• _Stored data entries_

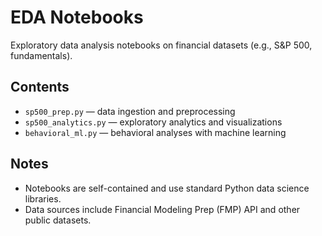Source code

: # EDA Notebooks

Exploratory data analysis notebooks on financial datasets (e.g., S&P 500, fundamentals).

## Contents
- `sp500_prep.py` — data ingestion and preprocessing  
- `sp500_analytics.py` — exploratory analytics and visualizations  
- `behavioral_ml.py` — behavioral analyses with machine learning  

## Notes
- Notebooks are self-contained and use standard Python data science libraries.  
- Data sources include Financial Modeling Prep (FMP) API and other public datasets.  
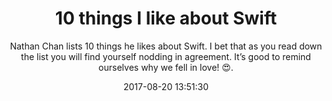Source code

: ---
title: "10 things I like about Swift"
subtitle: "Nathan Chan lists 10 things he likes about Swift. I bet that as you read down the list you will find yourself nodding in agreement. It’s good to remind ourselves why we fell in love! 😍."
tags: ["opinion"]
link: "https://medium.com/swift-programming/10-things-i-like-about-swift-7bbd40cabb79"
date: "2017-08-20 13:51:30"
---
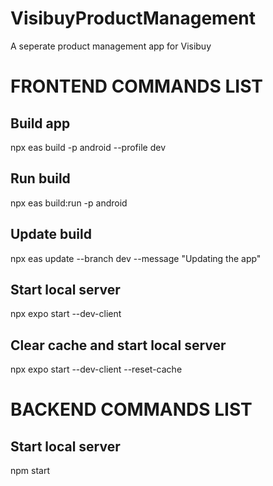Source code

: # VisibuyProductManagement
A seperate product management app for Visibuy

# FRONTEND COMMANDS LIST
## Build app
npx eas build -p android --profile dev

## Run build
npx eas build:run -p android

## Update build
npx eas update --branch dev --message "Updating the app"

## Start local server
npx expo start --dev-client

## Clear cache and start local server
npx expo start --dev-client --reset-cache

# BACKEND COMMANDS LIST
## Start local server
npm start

• _The problem_
Strip out the pictures and quote the remaining data word for word.

• _Written reply_
Source code

: # EDA Notebooks

Exploratory data analysis notebooks on financial datasets (e.g., S&P 500, fundamentals).

## Contents
- `sp500_prep.py` — data ingestion and preprocessing  
- `sp500_analytics.py` — exploratory analytics and visualizations  
- `behavioral_ml.py` — behavioral analyses with machine learning  

## Notes
- Notebooks are self-contained and use standard Python data science libraries.  
- Data sources include Financial Modeling Prep (FMP) API and other public datasets.  
Source code

: ---
title: "10 things I like about Swift"
subtitle: "Nathan Chan lists 10 things he likes about Swift. I bet that as you read down the list you will find yourself nodding in agreement. It’s good to remind ourselves why we fell in love! 😍."
tags: ["opinion"]
link: "https://medium.com/swift-programming/10-things-i-like-about-swift-7bbd40cabb79"
date: "2017-08-20 13:51:30"
---
Source code

: # VisibuyProductManagement
A seperate product management app for Visibuy

# FRONTEND COMMANDS LIST
## Build app
npx eas build -p android --profile dev

## Run build
npx eas build:run -p android

## Update build
npx eas update --branch dev --message "Updating the app"

## Start local server
npx expo start --dev-client

## Clear cache and start local server
npx expo start --dev-client --reset-cache

# BACKEND COMMANDS LIST
## Start local server
npm start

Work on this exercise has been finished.